What to work on:
When you find the word "like" in a line of the entries, please copy the whole line.

##### Task data

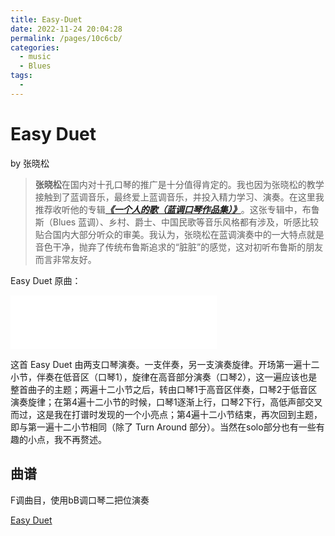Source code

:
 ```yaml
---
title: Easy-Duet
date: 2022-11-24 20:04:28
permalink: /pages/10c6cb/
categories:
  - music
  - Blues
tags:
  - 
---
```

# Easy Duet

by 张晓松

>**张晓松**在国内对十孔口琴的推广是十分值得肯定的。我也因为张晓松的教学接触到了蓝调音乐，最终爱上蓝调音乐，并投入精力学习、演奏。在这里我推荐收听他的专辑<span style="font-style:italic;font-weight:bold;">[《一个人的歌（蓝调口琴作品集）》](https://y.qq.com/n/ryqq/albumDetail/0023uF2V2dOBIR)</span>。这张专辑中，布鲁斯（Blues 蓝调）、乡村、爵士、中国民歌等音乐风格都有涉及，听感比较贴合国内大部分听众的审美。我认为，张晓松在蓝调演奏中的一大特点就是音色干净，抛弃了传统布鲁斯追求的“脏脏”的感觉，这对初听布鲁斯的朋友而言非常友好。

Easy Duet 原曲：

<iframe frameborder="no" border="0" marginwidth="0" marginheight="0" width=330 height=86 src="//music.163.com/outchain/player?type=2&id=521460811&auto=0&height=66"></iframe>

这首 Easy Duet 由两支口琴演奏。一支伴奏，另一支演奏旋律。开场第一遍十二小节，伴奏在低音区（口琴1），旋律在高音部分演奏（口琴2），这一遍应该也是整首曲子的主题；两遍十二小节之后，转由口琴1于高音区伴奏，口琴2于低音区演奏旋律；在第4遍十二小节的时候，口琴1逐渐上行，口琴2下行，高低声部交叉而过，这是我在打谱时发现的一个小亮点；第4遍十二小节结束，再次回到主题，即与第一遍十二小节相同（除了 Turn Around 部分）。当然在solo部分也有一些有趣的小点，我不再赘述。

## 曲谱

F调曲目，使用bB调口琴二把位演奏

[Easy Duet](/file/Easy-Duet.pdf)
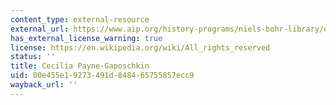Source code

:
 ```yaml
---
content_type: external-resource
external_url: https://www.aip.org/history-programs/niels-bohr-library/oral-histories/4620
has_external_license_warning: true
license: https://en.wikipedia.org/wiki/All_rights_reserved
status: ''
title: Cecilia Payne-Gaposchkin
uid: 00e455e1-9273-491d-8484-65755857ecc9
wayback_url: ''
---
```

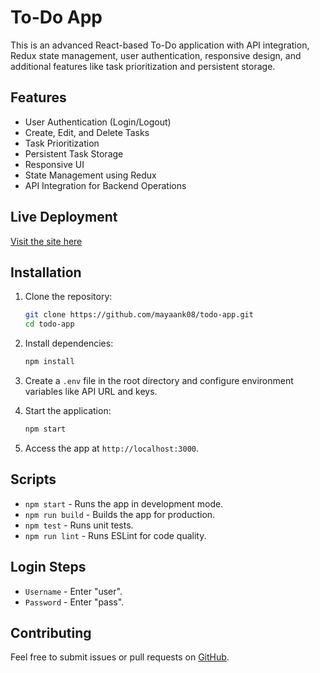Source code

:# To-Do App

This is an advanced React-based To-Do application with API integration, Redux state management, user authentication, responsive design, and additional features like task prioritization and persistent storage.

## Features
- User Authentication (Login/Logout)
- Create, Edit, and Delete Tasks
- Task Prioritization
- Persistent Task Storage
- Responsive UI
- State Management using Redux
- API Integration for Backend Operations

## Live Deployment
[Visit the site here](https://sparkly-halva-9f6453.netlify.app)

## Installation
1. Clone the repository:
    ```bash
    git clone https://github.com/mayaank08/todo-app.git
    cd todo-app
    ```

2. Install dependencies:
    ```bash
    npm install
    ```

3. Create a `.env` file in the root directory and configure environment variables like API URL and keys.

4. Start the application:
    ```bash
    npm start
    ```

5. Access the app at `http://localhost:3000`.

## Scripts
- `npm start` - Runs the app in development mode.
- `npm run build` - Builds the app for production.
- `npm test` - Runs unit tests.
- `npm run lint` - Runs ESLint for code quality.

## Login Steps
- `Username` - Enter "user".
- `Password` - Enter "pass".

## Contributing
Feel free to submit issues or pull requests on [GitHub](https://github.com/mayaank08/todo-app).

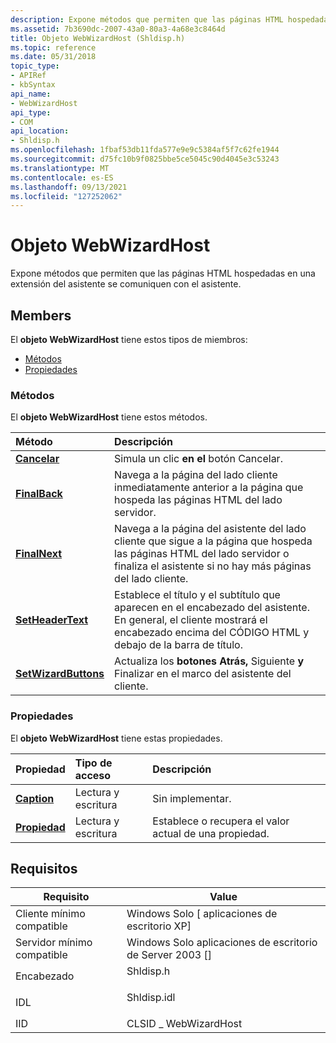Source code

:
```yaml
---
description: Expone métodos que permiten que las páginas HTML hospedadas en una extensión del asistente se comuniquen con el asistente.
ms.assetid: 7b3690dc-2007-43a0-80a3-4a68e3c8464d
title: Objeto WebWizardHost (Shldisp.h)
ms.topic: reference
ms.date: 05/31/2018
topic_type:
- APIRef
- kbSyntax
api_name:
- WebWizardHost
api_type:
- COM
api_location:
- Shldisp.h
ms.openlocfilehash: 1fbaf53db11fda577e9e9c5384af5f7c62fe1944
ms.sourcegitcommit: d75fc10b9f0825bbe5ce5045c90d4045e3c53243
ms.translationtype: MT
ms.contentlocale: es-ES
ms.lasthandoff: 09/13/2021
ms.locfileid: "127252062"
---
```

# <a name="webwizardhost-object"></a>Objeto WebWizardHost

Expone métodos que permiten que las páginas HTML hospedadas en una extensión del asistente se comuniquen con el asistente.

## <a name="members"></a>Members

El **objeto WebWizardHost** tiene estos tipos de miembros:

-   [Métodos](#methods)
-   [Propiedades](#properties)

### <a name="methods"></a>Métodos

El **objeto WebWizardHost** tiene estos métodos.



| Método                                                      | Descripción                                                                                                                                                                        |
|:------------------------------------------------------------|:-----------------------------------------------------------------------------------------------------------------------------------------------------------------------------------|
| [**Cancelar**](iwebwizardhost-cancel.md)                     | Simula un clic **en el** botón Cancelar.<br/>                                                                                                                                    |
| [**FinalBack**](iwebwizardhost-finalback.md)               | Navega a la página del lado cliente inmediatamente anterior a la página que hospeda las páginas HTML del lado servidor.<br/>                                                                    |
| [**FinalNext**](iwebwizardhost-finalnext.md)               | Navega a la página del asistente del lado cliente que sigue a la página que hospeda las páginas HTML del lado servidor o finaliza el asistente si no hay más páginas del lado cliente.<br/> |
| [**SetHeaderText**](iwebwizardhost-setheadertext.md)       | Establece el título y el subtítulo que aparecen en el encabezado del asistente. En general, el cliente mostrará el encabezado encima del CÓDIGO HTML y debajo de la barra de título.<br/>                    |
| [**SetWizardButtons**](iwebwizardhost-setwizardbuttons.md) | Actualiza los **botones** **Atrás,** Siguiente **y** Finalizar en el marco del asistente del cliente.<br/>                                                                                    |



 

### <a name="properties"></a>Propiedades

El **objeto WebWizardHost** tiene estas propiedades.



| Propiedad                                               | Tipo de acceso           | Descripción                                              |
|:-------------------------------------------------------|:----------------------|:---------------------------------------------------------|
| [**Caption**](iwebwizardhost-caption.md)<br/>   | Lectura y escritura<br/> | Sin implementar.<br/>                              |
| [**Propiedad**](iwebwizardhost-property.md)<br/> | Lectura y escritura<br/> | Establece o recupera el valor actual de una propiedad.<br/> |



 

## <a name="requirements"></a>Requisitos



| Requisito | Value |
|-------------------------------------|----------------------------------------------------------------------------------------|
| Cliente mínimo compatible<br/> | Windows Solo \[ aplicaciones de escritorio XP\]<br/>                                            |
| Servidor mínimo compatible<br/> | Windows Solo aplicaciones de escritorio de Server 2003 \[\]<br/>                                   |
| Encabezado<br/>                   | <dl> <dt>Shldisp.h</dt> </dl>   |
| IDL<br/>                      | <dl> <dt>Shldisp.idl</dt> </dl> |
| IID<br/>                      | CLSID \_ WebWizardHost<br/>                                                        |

##########

Solution for this problem:
This is an advanced React-based To-Do application with API integration, Redux state management, user authentication, responsive design, and additional features like task prioritization and persistent storage.
3. Create a `.env` file in the root directory and configure environment variables like API URL and keys.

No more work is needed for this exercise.